◆ Stored items from a collection
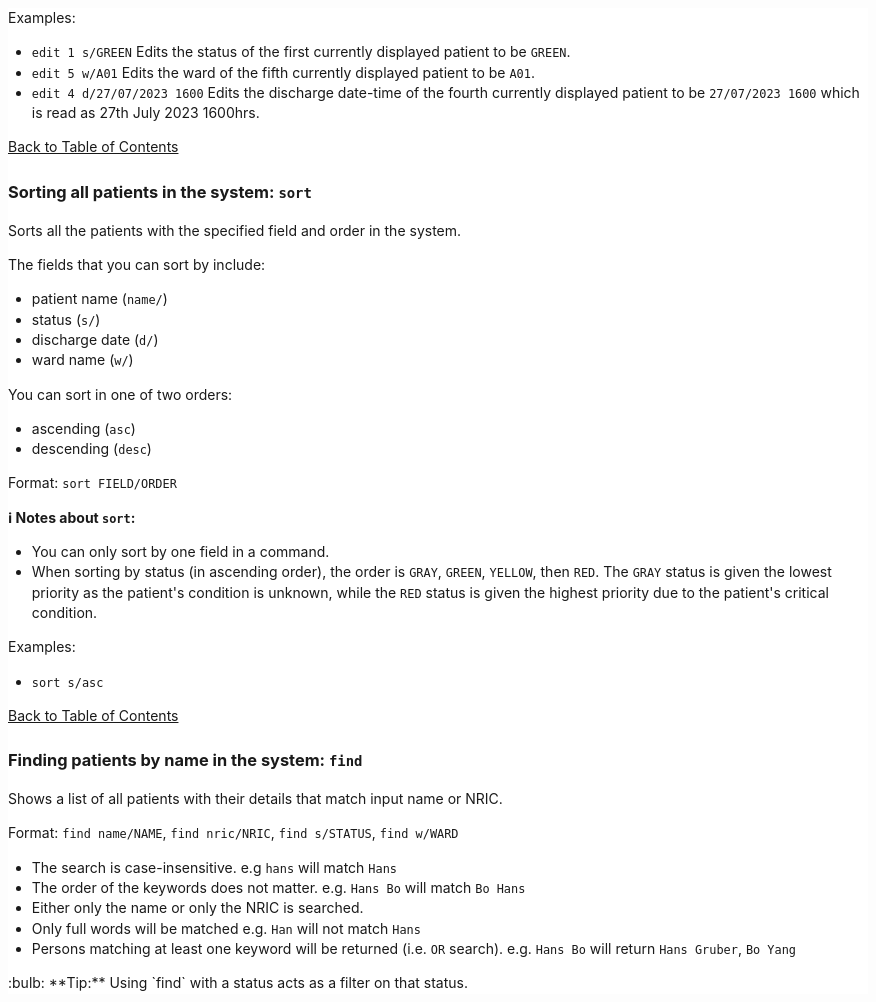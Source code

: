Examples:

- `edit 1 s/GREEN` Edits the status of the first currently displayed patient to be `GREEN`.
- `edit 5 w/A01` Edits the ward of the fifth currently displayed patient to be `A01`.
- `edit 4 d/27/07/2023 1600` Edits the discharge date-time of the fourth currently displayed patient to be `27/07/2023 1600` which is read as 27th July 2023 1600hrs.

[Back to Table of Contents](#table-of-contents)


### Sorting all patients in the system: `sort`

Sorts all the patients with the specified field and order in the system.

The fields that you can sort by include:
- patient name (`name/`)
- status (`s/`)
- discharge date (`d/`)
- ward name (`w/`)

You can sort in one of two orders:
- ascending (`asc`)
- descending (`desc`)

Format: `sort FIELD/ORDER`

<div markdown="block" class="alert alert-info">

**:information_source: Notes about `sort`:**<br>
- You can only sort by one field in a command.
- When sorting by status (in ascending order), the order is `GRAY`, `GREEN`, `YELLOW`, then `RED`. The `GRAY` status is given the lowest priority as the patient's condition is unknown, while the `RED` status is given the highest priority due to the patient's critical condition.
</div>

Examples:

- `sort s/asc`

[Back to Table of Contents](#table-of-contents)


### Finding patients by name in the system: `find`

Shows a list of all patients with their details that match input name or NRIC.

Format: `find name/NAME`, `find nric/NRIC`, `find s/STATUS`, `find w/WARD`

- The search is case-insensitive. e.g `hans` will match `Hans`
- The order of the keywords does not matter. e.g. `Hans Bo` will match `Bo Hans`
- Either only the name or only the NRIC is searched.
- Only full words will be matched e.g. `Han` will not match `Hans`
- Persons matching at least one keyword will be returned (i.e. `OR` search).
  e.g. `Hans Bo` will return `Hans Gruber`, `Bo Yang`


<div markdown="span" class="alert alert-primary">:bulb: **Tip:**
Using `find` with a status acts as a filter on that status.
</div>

◆ AIM OF THE EXERCISE
Print, from the entries above, the line with "July 2023 1600hrs.", the line with "### Sorting all" and all lines between them, exactly and with nothing else.

◆ SOLUTION
- `edit 4 d/27/07/2023 1600` Edits the discharge date-time of the fourth currently displayed patient to be `27/07/2023 1600` which is read as 27th July 2023 1600hrs.

[Back to Table of Contents](#table-of-contents)


### Sorting all patients in the system: `sort`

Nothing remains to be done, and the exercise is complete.